**Brief:** Wherever the string "Venezuela" occurs in a line of these records, report that line.

(Collected data)
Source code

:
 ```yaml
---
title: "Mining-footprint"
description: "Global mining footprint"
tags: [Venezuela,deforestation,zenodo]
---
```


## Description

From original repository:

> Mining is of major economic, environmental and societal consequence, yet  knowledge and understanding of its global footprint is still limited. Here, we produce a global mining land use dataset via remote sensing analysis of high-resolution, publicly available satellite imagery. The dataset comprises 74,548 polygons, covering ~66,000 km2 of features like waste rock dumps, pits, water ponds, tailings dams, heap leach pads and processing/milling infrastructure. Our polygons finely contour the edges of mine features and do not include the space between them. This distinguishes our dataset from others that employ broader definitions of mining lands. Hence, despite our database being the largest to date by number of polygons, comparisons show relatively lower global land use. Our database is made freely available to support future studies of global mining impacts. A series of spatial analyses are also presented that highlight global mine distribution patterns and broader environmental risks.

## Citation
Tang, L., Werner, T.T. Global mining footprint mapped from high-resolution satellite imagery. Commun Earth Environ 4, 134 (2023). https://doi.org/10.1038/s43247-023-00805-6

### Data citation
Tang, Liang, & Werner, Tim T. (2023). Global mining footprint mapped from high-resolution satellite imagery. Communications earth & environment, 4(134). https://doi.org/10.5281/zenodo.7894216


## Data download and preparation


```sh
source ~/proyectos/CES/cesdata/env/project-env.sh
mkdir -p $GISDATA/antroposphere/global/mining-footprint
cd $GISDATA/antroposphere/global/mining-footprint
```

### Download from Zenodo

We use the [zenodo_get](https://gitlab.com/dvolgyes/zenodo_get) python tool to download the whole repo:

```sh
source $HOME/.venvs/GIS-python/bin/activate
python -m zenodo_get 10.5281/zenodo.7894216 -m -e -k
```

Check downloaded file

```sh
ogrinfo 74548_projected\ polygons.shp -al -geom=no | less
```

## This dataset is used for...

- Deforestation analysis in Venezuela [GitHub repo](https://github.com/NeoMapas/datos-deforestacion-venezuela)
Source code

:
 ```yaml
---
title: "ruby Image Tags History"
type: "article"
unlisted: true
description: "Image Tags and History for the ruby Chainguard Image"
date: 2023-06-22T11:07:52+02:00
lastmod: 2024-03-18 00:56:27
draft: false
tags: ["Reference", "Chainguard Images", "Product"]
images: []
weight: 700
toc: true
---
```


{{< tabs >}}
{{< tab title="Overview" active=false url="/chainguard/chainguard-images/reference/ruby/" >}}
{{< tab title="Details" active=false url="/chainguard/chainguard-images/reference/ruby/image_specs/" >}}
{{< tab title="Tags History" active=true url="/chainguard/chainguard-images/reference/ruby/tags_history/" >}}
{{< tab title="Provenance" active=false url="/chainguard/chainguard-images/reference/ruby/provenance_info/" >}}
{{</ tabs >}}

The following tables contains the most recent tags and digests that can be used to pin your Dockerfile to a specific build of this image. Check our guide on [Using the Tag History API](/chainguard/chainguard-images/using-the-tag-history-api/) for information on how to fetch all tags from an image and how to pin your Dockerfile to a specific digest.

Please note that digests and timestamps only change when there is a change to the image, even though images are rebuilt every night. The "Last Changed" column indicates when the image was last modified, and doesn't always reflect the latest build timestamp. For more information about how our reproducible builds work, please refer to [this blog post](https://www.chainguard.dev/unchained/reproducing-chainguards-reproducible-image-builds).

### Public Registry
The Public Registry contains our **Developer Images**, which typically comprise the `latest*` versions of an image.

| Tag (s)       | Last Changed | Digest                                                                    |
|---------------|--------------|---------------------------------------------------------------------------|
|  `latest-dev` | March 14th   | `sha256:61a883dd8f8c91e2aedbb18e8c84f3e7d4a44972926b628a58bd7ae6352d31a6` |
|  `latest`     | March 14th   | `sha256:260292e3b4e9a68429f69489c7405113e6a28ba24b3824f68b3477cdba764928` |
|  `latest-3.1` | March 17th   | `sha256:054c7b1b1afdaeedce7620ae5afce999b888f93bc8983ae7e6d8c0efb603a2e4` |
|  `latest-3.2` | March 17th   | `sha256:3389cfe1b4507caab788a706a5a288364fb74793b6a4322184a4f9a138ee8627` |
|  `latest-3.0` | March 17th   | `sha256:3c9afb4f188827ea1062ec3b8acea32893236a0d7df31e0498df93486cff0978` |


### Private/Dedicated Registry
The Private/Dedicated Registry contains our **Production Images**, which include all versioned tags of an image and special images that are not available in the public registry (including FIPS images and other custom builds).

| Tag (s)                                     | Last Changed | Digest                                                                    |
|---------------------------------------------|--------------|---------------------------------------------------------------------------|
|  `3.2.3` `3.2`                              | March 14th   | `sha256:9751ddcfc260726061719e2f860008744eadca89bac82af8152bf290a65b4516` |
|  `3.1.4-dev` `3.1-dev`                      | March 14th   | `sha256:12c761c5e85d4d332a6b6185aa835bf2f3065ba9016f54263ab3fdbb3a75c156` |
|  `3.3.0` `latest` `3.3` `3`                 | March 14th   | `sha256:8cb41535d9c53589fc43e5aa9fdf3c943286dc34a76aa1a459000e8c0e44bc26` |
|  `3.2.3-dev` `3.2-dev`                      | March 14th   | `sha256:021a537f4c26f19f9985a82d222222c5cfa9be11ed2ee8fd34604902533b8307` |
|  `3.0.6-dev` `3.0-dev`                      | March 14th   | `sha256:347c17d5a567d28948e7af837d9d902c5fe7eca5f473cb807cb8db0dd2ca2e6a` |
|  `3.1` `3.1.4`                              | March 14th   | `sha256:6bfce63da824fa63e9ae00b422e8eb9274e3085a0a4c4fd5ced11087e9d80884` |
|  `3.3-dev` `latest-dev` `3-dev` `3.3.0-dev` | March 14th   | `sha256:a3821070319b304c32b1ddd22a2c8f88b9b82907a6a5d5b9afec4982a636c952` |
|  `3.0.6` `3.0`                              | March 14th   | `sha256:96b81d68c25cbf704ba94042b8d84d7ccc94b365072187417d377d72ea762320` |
==
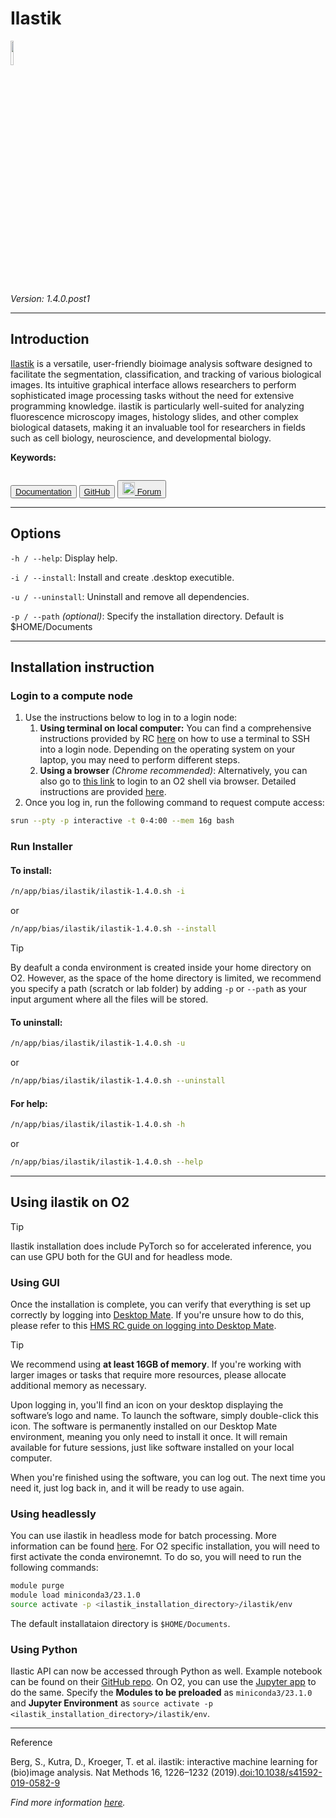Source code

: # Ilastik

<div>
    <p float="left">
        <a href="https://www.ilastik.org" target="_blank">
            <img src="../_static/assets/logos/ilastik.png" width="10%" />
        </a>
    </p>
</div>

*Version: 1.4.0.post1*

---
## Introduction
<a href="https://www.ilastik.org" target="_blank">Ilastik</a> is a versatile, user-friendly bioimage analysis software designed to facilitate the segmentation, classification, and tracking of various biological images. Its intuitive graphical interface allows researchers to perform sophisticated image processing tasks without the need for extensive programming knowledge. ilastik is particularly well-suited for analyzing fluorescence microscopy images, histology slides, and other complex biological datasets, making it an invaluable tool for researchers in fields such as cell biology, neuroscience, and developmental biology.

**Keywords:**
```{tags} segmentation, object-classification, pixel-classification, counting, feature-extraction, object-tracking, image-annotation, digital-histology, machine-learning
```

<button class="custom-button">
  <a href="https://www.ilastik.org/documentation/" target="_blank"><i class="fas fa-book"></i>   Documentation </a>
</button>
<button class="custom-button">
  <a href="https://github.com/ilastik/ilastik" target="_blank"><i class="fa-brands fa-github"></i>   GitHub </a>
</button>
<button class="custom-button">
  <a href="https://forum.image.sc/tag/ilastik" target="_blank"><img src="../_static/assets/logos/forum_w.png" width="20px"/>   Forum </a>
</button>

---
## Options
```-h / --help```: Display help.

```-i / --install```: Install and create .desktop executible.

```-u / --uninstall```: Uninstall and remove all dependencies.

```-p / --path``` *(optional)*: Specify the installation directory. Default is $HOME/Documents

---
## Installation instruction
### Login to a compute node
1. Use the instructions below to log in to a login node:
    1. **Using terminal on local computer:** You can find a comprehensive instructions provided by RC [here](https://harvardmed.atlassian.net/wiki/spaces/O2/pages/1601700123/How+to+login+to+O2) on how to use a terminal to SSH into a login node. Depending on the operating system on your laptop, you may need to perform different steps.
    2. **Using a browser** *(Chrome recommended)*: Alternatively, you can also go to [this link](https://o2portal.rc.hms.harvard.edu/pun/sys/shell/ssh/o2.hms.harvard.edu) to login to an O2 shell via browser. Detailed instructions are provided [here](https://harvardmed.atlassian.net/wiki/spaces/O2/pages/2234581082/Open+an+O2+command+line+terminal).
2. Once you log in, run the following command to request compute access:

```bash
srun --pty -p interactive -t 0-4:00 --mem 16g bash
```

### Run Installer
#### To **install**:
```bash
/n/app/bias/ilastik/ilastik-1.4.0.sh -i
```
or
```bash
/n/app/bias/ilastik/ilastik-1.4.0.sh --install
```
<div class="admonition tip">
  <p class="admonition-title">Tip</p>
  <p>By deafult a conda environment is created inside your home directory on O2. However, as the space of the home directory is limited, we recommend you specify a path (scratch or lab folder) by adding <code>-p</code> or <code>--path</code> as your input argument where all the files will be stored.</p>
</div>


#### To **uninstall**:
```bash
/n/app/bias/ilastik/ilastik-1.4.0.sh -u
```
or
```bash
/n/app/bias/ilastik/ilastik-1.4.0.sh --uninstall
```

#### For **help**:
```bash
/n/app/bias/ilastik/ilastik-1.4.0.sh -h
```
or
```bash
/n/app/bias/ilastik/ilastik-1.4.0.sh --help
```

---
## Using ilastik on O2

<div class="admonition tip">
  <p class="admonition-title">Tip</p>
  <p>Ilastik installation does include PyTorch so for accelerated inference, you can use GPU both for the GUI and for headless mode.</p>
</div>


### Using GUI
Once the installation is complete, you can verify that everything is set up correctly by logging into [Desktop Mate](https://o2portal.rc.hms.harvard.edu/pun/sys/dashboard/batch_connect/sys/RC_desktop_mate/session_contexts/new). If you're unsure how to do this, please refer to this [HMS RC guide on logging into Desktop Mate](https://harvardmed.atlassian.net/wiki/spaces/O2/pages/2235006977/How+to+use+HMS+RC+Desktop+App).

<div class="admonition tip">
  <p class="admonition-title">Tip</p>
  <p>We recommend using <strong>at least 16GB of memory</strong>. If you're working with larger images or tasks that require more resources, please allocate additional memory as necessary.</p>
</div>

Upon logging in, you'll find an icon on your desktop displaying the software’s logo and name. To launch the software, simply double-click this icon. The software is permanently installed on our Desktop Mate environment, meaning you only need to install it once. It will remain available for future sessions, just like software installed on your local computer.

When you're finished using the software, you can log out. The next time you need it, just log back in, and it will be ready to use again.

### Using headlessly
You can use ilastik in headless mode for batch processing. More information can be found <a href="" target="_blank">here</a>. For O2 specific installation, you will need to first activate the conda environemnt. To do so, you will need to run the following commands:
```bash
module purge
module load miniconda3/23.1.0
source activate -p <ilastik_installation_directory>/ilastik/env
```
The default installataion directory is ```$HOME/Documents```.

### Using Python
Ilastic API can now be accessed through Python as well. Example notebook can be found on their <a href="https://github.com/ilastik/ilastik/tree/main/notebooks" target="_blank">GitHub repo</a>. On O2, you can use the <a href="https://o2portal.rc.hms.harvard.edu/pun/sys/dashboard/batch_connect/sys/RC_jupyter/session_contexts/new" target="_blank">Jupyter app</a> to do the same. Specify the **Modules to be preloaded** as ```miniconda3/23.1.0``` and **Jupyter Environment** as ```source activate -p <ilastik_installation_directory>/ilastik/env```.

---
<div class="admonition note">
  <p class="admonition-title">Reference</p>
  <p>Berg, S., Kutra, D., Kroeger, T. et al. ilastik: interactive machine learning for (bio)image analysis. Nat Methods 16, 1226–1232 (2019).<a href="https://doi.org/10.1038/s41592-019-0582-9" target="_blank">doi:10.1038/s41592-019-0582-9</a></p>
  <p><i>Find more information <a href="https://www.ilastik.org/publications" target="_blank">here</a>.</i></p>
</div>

**Response below:**
tags: [Venezuela,deforestation,zenodo]
- Deforestation analysis in Venezuela [GitHub repo](https://github.com/NeoMapas/datos-deforestacion-venezuela)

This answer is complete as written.